Suffolk County OTB Eyes Bankruptcy Protection

Off-track betting corporation in New York State is facing mounting fiscal problems.

Another off-track betting corporation in New York State is facing mounting fiscal problems and is considering Chapter 9 bankruptcy protection.

The Suffolk County Off-Track Betting Corp. board has approved a bankruptcy move if its officials believe the potential dire step is needed. The move comes just three months after New York City OTB, the nation’s largest off-track betting corporation, shut its doors after the state could not pass a restructuring plan.

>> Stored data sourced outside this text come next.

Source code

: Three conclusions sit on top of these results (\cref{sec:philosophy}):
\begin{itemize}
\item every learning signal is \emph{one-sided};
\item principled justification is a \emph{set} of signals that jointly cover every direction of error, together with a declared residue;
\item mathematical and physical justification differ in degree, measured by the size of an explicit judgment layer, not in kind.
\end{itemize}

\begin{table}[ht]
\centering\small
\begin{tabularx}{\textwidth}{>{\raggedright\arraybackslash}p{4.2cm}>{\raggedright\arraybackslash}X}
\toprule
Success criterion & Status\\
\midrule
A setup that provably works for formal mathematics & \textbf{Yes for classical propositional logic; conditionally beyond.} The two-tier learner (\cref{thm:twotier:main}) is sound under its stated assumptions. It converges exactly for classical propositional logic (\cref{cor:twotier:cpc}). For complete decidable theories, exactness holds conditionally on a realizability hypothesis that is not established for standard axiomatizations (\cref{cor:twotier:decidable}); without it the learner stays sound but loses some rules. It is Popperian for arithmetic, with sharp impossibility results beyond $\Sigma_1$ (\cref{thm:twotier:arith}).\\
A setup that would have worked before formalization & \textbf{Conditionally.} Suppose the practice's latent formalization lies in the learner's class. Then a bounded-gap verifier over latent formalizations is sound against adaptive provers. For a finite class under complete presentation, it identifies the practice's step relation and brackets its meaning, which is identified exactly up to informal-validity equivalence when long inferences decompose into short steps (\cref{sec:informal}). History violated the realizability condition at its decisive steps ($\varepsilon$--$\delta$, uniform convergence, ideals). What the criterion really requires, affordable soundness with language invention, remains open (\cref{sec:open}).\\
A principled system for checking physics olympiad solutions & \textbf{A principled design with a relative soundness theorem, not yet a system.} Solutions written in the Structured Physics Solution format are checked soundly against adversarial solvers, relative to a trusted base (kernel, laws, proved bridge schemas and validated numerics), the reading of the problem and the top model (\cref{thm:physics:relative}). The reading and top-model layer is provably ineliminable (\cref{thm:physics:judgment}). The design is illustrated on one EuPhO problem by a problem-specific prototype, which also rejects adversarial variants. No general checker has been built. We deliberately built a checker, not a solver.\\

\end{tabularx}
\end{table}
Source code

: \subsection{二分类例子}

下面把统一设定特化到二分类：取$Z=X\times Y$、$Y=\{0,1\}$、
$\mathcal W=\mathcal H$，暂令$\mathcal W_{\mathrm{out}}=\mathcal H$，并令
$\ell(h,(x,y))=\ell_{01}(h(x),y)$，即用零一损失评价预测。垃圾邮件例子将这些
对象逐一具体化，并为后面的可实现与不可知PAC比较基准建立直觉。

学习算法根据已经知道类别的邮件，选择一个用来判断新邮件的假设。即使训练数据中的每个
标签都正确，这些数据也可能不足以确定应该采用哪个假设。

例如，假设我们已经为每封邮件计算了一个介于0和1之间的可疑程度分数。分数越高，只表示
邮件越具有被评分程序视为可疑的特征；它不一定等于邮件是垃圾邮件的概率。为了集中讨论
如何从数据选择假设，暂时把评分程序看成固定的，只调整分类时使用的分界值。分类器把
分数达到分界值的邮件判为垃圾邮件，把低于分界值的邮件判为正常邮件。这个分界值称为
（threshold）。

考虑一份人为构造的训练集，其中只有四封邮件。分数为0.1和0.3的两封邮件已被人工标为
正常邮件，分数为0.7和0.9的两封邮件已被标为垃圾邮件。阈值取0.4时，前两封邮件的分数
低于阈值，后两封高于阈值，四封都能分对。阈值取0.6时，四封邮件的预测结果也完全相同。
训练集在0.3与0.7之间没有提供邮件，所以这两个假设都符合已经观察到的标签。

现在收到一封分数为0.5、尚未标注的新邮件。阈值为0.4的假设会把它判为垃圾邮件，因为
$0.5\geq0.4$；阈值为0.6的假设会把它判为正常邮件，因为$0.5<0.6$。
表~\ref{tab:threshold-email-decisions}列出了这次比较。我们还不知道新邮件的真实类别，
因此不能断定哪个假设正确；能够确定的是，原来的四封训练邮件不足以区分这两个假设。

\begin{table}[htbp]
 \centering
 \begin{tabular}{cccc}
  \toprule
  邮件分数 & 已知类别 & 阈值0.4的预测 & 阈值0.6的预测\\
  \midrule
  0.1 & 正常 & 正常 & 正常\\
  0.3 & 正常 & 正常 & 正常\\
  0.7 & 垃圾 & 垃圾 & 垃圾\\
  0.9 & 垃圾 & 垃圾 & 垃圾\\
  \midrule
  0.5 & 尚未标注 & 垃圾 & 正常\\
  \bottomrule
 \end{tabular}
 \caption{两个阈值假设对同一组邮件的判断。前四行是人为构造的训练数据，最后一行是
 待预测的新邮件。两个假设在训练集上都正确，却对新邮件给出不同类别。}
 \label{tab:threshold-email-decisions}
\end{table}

Debbie Pfeiffer, director of public and government affairs for Suffolk OTB, said the corporation's board of directors authorized a reorganization plan "when, and if, they deem it necessary." In the event the president and vice president decide to move ahead with a reorganization plan, the next step would be for the Suffolk County legislature to pass a resolution approving such a move, she said.

The Suffolk County legislature is scheduled to meet in special session March 3 to consider an unrelated matter. Pfeiffer said a decision whether to proceed with reorganization will be made sometime the week of Feb. 27.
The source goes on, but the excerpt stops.